The recombinant P. polymyxa strains harboring the plasmids were cultured in TSB medium at 30 °C and incubated at 200 rpm for 12 h. Then, a 5% (v/v) of the culture solution was inoculated into fresh TSB medium. After 12 h of fermentation, xylose inducer was added to a concentration of 20 g/L, and the fluorescence intensity of the culture was measured every 2 h thereafter. The samples were centrifuged to obtain the cells, and the latter were washed twice with phosphate-buffered saline (pH 7.4). The samples were diluted to OD656 = 0.5. Then, 200 μL aliquots were placed in each well of a 96-well microtiter plate. The sample plate was checked with a TECAN-SparK Plate Reader (Tecan, Männedorf, Switzerland). The scanning program and fluorescence intensity calculation were derived from a previously published report [47].

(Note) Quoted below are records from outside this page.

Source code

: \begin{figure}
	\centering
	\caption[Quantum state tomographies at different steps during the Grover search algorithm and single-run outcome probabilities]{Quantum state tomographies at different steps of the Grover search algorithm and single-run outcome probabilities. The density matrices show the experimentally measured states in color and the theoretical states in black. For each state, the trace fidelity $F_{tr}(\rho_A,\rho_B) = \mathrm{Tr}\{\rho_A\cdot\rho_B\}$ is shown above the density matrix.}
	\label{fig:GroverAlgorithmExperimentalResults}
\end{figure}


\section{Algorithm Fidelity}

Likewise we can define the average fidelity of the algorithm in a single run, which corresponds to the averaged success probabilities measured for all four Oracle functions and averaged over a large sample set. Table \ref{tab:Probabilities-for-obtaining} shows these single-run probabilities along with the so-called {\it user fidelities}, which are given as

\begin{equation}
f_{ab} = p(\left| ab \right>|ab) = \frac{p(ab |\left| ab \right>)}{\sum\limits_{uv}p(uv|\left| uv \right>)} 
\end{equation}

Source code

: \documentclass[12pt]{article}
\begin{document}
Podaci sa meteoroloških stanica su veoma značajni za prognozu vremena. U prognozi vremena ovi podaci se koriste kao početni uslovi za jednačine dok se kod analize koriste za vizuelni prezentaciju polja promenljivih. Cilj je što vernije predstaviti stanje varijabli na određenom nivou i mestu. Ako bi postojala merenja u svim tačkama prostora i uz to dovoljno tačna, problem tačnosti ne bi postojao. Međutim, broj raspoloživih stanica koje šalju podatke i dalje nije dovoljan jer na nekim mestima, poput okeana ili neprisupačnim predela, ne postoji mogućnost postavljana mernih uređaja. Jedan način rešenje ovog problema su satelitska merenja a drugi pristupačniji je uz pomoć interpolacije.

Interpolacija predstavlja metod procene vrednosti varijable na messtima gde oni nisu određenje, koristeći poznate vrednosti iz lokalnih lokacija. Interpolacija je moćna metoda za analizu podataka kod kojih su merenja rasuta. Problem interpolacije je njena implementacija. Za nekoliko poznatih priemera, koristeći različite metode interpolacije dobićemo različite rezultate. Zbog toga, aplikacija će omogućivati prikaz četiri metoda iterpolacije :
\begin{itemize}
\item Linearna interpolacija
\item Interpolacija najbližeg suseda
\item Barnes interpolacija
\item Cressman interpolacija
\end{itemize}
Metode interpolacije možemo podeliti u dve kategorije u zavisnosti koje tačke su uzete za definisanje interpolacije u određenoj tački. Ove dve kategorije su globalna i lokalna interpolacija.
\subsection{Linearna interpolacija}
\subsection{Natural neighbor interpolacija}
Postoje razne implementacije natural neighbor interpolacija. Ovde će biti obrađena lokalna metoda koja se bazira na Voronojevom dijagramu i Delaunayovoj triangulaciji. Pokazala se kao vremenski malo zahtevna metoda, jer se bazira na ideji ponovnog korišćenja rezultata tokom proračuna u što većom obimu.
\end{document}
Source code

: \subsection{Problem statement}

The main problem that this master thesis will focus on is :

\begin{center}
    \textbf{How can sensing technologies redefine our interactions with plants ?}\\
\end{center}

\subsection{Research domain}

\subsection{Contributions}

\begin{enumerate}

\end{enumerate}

4.6. Electrophoretic Mobility Shift Assay

The ROK family proteins predicted to be XylR transcriptional regulators were expressed by E. coli. BL21(DE3). The xylR (GenBank No. CP049783.1) was copied from the P. polymyxa genome using the xylR-f/r primer pair and cloned at the NheI-HindIII sites of pET28a. A 134-bp promoter was amplified by the PE-f/r primer pair and ligated into pMD19-T to construct a plasmid template and obtain DNA probes for the polymerase chain reaction (PCR)-based EMSA. The 5′-biotin-labeled primer and others were used to amplify the biotinylated fragments. All marked fragments were purified by 2% agarose gel electrophoresis. The remaining steps were implemented following the instructions of the Chemiluminescent EMSA Kit (Beyotime, Shanghai, China).

4.7. Reverse Transcription Quantitative PCR (RT-qPCR)

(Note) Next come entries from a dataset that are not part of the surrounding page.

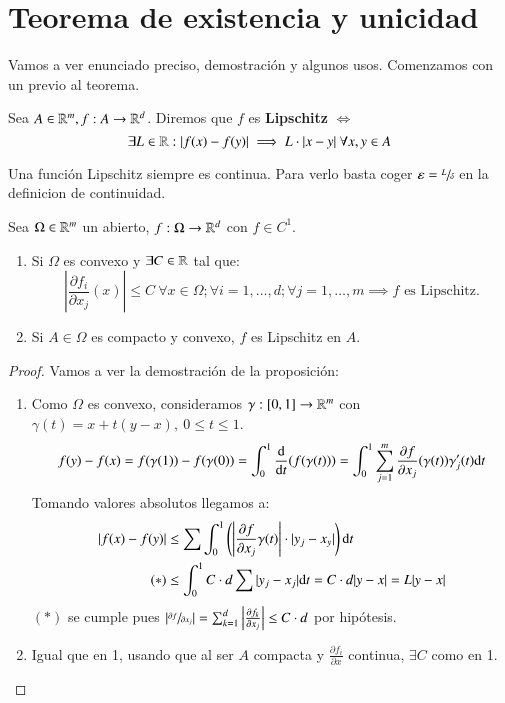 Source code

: \section{Teorema de existencia y unicidad}
Vamos a ver enunciado preciso, demostración y algunos usos. Comenzamos con un previo al teorema.\\
\begin{dfn}
    Sea $A \in \mathbb{R}^m, f: A \to \mathbb{R}^d$. Diremos que $f$ es \textbf{Lipschitz} $\iff$
    $$
        \exists L \in \mathbb{R} : |f(x) - f(y)| \implies L \cdot |x - y|\ \forall x,y \in A
    $$
\end{dfn}
\begin{obs}
    Una función Lipschitz siempre es continua. Para verlo basta coger $\varepsilon = \sfrac{L}{\delta}$ en la definicion de continuidad.
\end{obs}
\begin{pro}
    Sea $\Omega \in \mathbb{R}^m$ un abierto, $f:\Omega \to \mathbb{R}^d$ con $f \in C^1$.
    \begin{enumerate}
        \item Si $\Omega$ es convexo y $\exists C \in \mathbb{R}$ tal que:
        $$
            \left| \frac{\partial f_i}{\partial x_j} (x) \right| \leq C\ \forall x\in \Omega; \forall i = 1, \ldots, d; \forall j = 1, \ldots, m \implies f \text{ es Lipschitz.}
        $$
        \item Si $A \in \Omega$ es compacto y convexo, $f$ es Lipschitz en $A$.
    \end{enumerate}
\end{pro}
\begin{proof}
    Vamos a ver la demostración de la proposición:
    \begin{enumerate}
        \item
    Como $\Omega$ es convexo, consideramos $\gamma: [0,1] \to \mathbb{R}^m$ con $\gamma(t) = x + t(y-x),\ 0\leq t\leq 1$.
    $$
        f(y) - f(x) = f(\gamma(1)) - f(\gamma(0)) = \int_0^1 \frac{\mathrm{d}}{\mathrm{d}t} (f(\gamma(t))) = \int_0^1 \sum_{j=1}^m \frac{\partial f}{\partial x_j}(\gamma(t)) \gamma_j'(t) \mathrm{d} t
    $$
    Tomando valores absolutos llegamos a:
    \begin{align*}
        |f(x) - f(y)| &\leq \sum \int_0^1 \left(\left| \frac{\partial f}{\partial x_j} \gamma(t) \right| \cdot |y_j - x_y|\right) \mathrm{d} t\\
                     (*) & \leq \int_0^1 C\cdot d \sum |y_j - x_j| \mathrm{d} t =  C\cdot d |y -x| = L |y-x|
    \end{align*}
    $(*)$ se cumple pues $\left|\sfrac{\partial f}{\partial x_j}\right| = \sum_{k=1}^d \left| \frac{\partial f_k}{\partial x_j} \right| \leq C\cdot d$ por hipótesis.
    \item Igual que en 1, usando que al ser $A$ compacta y $\frac{\partial f_i}{\partial x}$ continua, $\exists C$ como en 1.
\end{enumerate}
\end{proof}
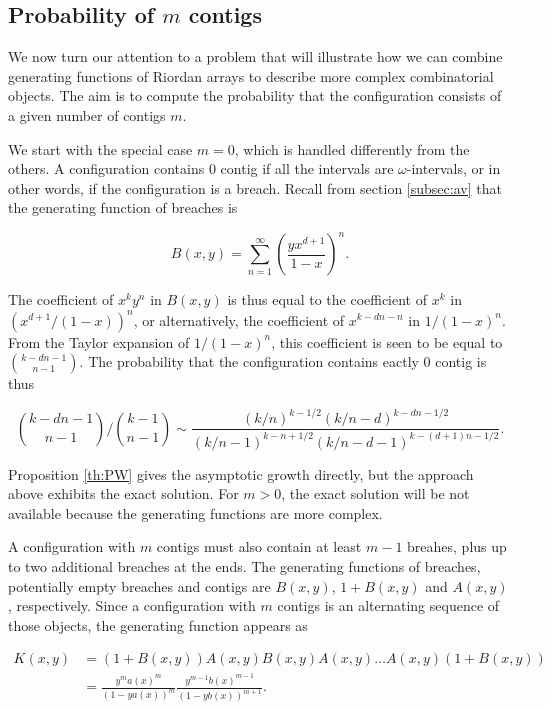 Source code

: \documentclass{article}
\begin{document}
\subsection{Probability of $m$ contigs}
\label{subsec:probmcontigs}

We now turn our attention to a problem that will illustrate how we can
combine generating functions of Riordan arrays to describe more complex
combinatorial objects. The aim is to compute the probability that the
configuration consists of a given number of contigs $m$.

We start with the special case $m = 0$, which is handled differently from
the others. A configuration contains $0$ contig if all the intervals are
$\omega$-intervals, or in other words, if the configuration is a breach.
Recall from section \ref{subsec:av} that the generating function of
breaches is

\begin{equation*}
B(x,y) = \sum_{n=1}^\infty \left( \frac{yx^{d+1}}{1-x} \right )^n.
\end{equation*}

The coefficient of $x^ky^n$ in $B(x,y)$ is thus equal to the coefficient
of $x^k$ in $\left(x^{d+1}/(1-x)\right)^n$, or alternatively, the
coefficient of $x^{k-dn-n}$ in $1/(1-x)^n$. From the Taylor expansion of
$1/(1-x)^n$, this coefficient is seen to be equal to ${k-dn-1 \choose
n-1}$. The probability that the configuration contains eactly $0$ contig
is thus

\begin{equation}
\label{eq:m=0}
{k-dn-1 \choose n-1} \Big/ {k-1 \choose n-1} \sim 
\frac{(k/n)^{k-1/2}(k/n-d)^{k-dn-1/2}}
 {(k/n-1)^{k-n+1/2}(k/n-d-1)^{k-(d+1)n-1/2}}.
\end{equation}

Proposition \ref{th:PW} gives the asymptotic growth directly, but the
approach above exhibits the exact solution. For $m > 0$, the exact
solution will be not available because the generating functions are
more complex.

A configuration with $m$ contigs must also contain at least $m-1$
breahes, plus up to two additional breaches at the ends. The generating
functions of breaches, potentially empty breaches and contigs are
$B(x,y)$, $1+B(x,y)$ and $A(x,y)$, respectively. Since a configuration
with $m$ contigs is an alternating sequence of those objects, the
generating function appears as

\begin{equation*}
\begin{split}
K(x,y) &= (1+B(x,y)) A(x,y) B(x,y) A(x,y) \ldots A(x,y) (1+B(x,y)) \\
&= \frac{y^ma(x)^m}{(1-ya(x))^m}
\frac{y^{m-1}b(x)^{m-1}}{(1-yb(x))^{m+1}}.
\end{split}
\end{equation*}
\end{document}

P. polymyxa was activated overnight in TSB medium to determine the effects of xylose on the predicted operon. The latter had the overlapping promoters PxylR and PxylAB to regulate the transcription and the expression of XylA and XylB. The cells were incubated for another 12 h after 5% cultures were transferred to TSB medium, following which 2% xylose, glucose, or water was added. Each culture was sampled every 4 h. The mRNA was extracted with a Simply P Total RNA Extraction Kit (BSC52S1; BIOER, Hangzhou, China), and the cDNA was generated and amplified with a Prime Script RT Kit (TaKaRa Bio Inc., Kusatsu, Shiga, Japan). The genes xylR, xylA, and xylB were amplified with xR-F/xR-R, xA-F/xA-R, and xB-F/xB-r, respectively. The 16S housekeeping/internal reference gene was amplified with 16sF/R. The reaction conditions of the RT-qPCR were determined using a Universal YSBR qPCR Master Mix (Vazyme Biotech, Nanjing, China). The RT-qPCR was performed in a qTOWER2.0 thermal cycler (Analytik Jena, Jena, Germany).